## What you should do
Would you write out the records below exactly as given?

## Dataset entries
.....

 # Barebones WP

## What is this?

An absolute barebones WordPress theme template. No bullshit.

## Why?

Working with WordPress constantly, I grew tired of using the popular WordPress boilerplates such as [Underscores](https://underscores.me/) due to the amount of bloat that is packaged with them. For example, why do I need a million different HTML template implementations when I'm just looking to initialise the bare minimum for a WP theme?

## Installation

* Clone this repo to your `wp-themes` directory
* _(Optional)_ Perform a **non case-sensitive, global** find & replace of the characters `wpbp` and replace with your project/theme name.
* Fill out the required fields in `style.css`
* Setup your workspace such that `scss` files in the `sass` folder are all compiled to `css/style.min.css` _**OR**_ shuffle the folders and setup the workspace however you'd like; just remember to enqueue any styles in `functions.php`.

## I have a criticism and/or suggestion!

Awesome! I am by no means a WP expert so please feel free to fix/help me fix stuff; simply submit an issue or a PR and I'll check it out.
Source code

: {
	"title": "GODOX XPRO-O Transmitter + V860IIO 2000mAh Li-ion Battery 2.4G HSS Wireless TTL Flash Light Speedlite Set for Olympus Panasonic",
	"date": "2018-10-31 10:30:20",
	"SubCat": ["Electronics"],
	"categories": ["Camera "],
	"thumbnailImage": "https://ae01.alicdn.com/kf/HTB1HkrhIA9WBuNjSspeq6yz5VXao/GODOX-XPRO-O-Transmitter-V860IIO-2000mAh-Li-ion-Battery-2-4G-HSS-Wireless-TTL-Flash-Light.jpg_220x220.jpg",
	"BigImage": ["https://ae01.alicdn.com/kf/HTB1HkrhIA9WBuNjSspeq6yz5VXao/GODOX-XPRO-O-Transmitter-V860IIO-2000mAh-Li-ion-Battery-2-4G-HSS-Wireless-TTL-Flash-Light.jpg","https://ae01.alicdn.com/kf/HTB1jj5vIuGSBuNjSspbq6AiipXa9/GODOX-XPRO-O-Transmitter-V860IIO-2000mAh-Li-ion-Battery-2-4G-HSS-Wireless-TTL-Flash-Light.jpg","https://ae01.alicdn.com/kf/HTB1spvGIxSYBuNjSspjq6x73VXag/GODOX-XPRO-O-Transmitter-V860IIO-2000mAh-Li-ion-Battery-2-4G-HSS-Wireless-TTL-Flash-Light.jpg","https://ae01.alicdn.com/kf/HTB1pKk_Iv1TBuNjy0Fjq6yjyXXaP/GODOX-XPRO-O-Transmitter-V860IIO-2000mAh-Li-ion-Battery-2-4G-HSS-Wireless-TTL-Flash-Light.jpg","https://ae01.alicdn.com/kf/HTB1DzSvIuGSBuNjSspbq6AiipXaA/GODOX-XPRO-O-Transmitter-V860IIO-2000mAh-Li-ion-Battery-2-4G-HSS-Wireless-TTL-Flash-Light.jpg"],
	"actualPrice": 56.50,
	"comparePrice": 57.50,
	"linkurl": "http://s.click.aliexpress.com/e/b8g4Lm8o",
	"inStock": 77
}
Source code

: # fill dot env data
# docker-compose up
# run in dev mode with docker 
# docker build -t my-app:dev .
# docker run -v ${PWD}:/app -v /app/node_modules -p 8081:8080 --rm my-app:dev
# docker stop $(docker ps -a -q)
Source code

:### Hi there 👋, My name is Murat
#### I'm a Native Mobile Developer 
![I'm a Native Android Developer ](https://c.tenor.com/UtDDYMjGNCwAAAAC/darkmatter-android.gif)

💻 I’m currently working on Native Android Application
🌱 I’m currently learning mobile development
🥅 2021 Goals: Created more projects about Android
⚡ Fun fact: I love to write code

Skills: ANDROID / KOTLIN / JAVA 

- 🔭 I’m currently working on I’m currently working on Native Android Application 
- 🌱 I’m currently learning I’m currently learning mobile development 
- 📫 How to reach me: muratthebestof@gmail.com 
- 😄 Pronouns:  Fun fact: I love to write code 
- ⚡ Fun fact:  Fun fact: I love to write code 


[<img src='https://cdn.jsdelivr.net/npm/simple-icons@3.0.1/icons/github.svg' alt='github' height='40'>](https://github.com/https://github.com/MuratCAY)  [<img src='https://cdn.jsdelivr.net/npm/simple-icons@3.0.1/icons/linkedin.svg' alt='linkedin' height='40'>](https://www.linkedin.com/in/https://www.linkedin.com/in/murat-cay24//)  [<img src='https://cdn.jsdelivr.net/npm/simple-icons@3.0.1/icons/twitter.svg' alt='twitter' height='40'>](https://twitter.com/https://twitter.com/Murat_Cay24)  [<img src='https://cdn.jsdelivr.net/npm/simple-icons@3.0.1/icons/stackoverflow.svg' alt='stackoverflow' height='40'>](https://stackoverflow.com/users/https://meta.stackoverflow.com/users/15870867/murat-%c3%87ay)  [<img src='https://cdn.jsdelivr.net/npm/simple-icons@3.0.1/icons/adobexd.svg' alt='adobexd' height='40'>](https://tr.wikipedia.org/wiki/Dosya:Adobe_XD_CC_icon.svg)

.....

## Task response
 # Barebones WP

## What is this?

An absolute barebones WordPress theme template. No bullshit.

## Why?

Working with WordPress constantly, I grew tired of using the popular WordPress boilerplates such as [Underscores](https://underscores.me/) due to the amount of bloat that is packaged with them. For example, why do I need a million different HTML template implementations when I'm just looking to initialise the bare minimum for a WP theme?

## Installation

* Clone this repo to your `wp-themes` directory
* _(Optional)_ Perform a **non case-sensitive, global** find & replace of the characters `wpbp` and replace with your project/theme name.
* Fill out the required fields in `style.css`
* Setup your workspace such that `scss` files in the `sass` folder are all compiled to `css/style.min.css` _**OR**_ shuffle the folders and setup the workspace however you'd like; just remember to enqueue any styles in `functions.php`.

## I have a criticism and/or suggestion!

Awesome! I am by no means a WP expert so please feel free to fix/help me fix stuff; simply submit an issue or a PR and I'll check it out.
Source code

: {
	"title": "GODOX XPRO-O Transmitter + V860IIO 2000mAh Li-ion Battery 2.4G HSS Wireless TTL Flash Light Speedlite Set for Olympus Panasonic",
	"date": "2018-10-31 10:30:20",
	"SubCat": ["Electronics"],
	"categories": ["Camera "],
	"thumbnailImage": "https://ae01.alicdn.com/kf/HTB1HkrhIA9WBuNjSspeq6yz5VXao/GODOX-XPRO-O-Transmitter-V860IIO-2000mAh-Li-ion-Battery-2-4G-HSS-Wireless-TTL-Flash-Light.jpg_220x220.jpg",
	"BigImage": ["https://ae01.alicdn.com/kf/HTB1HkrhIA9WBuNjSspeq6yz5VXao/GODOX-XPRO-O-Transmitter-V860IIO-2000mAh-Li-ion-Battery-2-4G-HSS-Wireless-TTL-Flash-Light.jpg","https://ae01.alicdn.com/kf/HTB1jj5vIuGSBuNjSspbq6AiipXa9/GODOX-XPRO-O-Transmitter-V860IIO-2000mAh-Li-ion-Battery-2-4G-HSS-Wireless-TTL-Flash-Light.jpg","https://ae01.alicdn.com/kf/HTB1spvGIxSYBuNjSspjq6x73VXag/GODOX-XPRO-O-Transmitter-V860IIO-2000mAh-Li-ion-Battery-2-4G-HSS-Wireless-TTL-Flash-Light.jpg","https://ae01.alicdn.com/kf/HTB1pKk_Iv1TBuNjy0Fjq6yjyXXaP/GODOX-XPRO-O-Transmitter-V860IIO-2000mAh-Li-ion-Battery-2-4G-HSS-Wireless-TTL-Flash-Light.jpg","https://ae01.alicdn.com/kf/HTB1DzSvIuGSBuNjSspbq6AiipXaA/GODOX-XPRO-O-Transmitter-V860IIO-2000mAh-Li-ion-Battery-2-4G-HSS-Wireless-TTL-Flash-Light.jpg"],
	"actualPrice": 56.50,
	"comparePrice": 57.50,
	"linkurl": "http://s.click.aliexpress.com/e/b8g4Lm8o",
	"inStock": 77
}
Source code

: # fill dot env data
# docker-compose up
# run in dev mode with docker 
# docker build -t my-app:dev .
# docker run -v ${PWD}:/app -v /app/node_modules -p 8081:8080 --rm my-app:dev
# docker stop $(docker ps -a -q)
Source code

:### Hi there 👋, My name is Murat
#### I'm a Native Mobile Developer 
![I'm a Native Android Developer ](https://c.tenor.com/UtDDYMjGNCwAAAAC/darkmatter-android.gif)

💻 I’m currently working on Native Android Application
🌱 I’m currently learning mobile development
🥅 2021 Goals: Created more projects about Android
⚡ Fun fact: I love to write code

Skills: ANDROID / KOTLIN / JAVA 

- 🔭 I’m currently working on I’m currently working on Native Android Application 
- 🌱 I’m currently learning I’m currently learning mobile development 
- 📫 How to reach me: muratthebestof@gmail.com 
- 😄 Pronouns:  Fun fact: I love to write code 
- ⚡ Fun fact:  Fun fact: I love to write code 


[<img src='https://cdn.jsdelivr.net/npm/simple-icons@3.0.1/icons/github.svg' alt='github' height='40'>](https://github.com/https://github.com/MuratCAY)  [<img src='https://cdn.jsdelivr.net/npm/simple-icons@3.0.1/icons/linkedin.svg' alt='linkedin' height='40'>](https://www.linkedin.com/in/https://www.linkedin.com/in/murat-cay24//)  [<img src='https://cdn.jsdelivr.net/npm/simple-icons@3.0.1/icons/twitter.svg' alt='twitter' height='40'>](https://twitter.com/https://twitter.com/Murat_Cay24)  [<img src='https://cdn.jsdelivr.net/npm/simple-icons@3.0.1/icons/stackoverflow.svg' alt='stackoverflow' height='40'>](https://stackoverflow.com/users/https://meta.stackoverflow.com/users/15870867/murat-%c3%87ay)  [<img src='https://cdn.jsdelivr.net/npm/simple-icons@3.0.1/icons/adobexd.svg' alt='adobexd' height='40'>](https://tr.wikipedia.org/wiki/Dosya:Adobe_XD_CC_icon.svg)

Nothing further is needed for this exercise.